Etisalat to sell West African business to Maroc Telecom for $650 million

Etisalat is selling its operations in Benin, the Central African Republic, Gabon, Ivory Coast, Niger and Togo

Maroc Telecom has been successful with its existing operations in sub-Saharan Africa. Abdelhak Senna / AFP
Powered by automated translation

Etisalat, the UAE’s biggest telecoms operator, will sell its West African operations to Maroc Telecom in a deal worth US$650 million (Dh2.38 billion), ahead of the completion of its acquisition of a majority stake in the Maghreb company.

Etisalat is selling its operations in Benin, the Central African Republic, Gabon, Ivory Coast, Niger and Togo, it said.

These operations provide mobile voice and data services under the Moov brand. The deal will also include Prestige Telecom in Ivory Coast, which provides IT services to the operations of Etisalat in those countries.

In November, Etisalat agreed to buy French Vivendi’s 53 per cent stake in Maroc Telecom in a deal worth $5.8bn. The deal is expected to be completed by the end of this month and will help Etisalat expand its presence in Africa. Etisalat also operates in a number of other African countries, including Sudan, Nigeria and Tanzania.

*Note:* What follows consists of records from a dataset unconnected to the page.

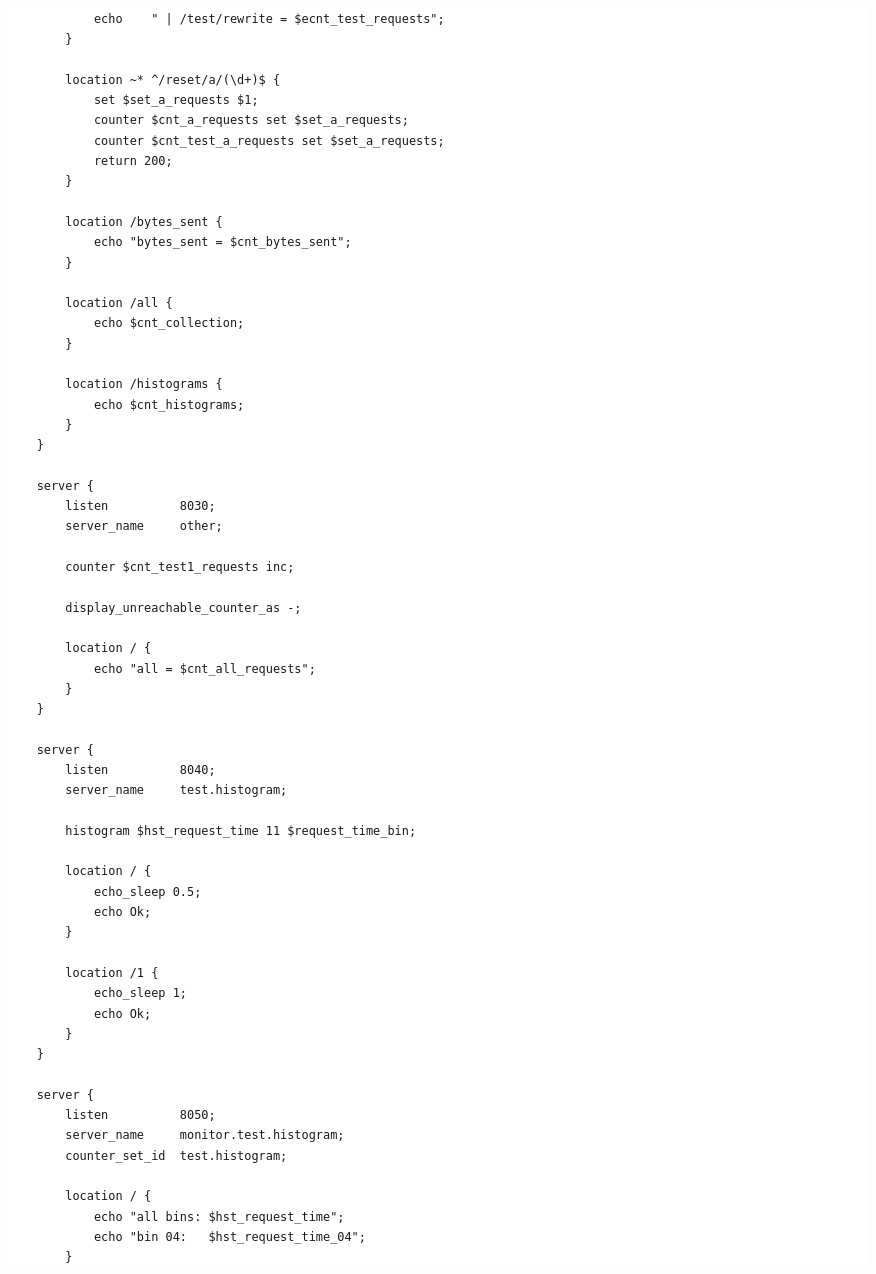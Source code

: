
```nginx
            echo    " | /test/rewrite = $ecnt_test_requests";
        }

        location ~* ^/reset/a/(\d+)$ {
            set $set_a_requests $1;
            counter $cnt_a_requests set $set_a_requests;
            counter $cnt_test_a_requests set $set_a_requests;
            return 200;
        }

        location /bytes_sent {
            echo "bytes_sent = $cnt_bytes_sent";
        }

        location /all {
            echo $cnt_collection;
        }

        location /histograms {
            echo $cnt_histograms;
        }
    }

    server {
        listen          8030;
        server_name     other;

        counter $cnt_test1_requests inc;

        display_unreachable_counter_as -;

        location / {
            echo "all = $cnt_all_requests";
        }
    }

    server {
        listen          8040;
        server_name     test.histogram;

        histogram $hst_request_time 11 $request_time_bin;

        location / {
            echo_sleep 0.5;
            echo Ok;
        }

        location /1 {
            echo_sleep 1;
            echo Ok;
        }
    }

    server {
        listen          8050;
        server_name     monitor.test.histogram;
        counter_set_id  test.histogram;

        location / {
            echo "all bins: $hst_request_time";
            echo "bin 04:   $hst_request_time_04";
        }

```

Last week, Etisalat said that it had signed a €3.15bn (Dh16.05bn) multi-currency loan to finance the acquisition of Vivendi’s stake in Maroc Telecom. The loan was signed with 17 international, regional and local banks.

“Today’s deal will allow Etisalat to transfer the management of its operations in francophone West Africa to Maroc Telecom,” said Matthew Reed, a principal analyst at Informa Telecoms and Media in Dubai.

“Maroc Telecom is seen as having been successful with its existing operations in sub-Saharan Africa.”

Closing the deal is subject to Etisalat’s acquisition of Maroc Telecom and regulatory approvals in the West African countries.

Mr Reed pointed out that there was an overlap between Etisalat and Maroc Telecom operations in Gabon. Etisalat has Moov (Atlantique) while Maroc Telecom controls Gabon Telecom.

“There could be a problem with the competition or regulatory authorities,” said Mr Reed.

Separately, the Cairo-based investment bank Beltone Financial said it expected Etisalat’s West African operations to account for 6 per cent of the company’s total revenues this financial year.

Etisalat’s African operations contributed to 7 per cent of the group’s revenue in the first quarter of this year.

Etisalat, which has subsidiaries in 15 countries in the Middle East, Africa and Asia, reported a first-quarter net income of Dh2bn, up 11 per cent year-on-year, as its subscribers across the group grew 3 per cent to 145 million.